### Task goal
Go through the listing and copy each line with the string "proper".
Material for this exercise Start Marker
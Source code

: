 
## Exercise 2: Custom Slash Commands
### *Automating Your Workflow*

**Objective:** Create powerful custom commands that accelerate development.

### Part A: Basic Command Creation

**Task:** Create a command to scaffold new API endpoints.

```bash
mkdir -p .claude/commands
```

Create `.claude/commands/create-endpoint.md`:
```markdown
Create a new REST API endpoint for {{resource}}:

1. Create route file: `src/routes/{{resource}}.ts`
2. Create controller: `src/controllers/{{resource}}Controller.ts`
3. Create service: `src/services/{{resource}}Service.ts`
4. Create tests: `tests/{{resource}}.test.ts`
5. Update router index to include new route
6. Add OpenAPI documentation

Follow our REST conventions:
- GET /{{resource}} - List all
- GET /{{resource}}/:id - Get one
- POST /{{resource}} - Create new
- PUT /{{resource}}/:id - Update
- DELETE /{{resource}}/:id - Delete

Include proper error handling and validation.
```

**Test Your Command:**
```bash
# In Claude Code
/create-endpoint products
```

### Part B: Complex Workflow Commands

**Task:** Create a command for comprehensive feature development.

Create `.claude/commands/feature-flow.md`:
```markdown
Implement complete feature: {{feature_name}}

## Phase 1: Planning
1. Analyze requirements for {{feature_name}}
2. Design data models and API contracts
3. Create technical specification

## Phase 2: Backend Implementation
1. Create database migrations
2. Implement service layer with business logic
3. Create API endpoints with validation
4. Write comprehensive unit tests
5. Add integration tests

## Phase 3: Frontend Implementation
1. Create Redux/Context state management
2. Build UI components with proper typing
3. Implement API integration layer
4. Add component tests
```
Material for this exercise End Marker
### Answer below
Include proper error handling and validation.
2. Build UI components with proper typing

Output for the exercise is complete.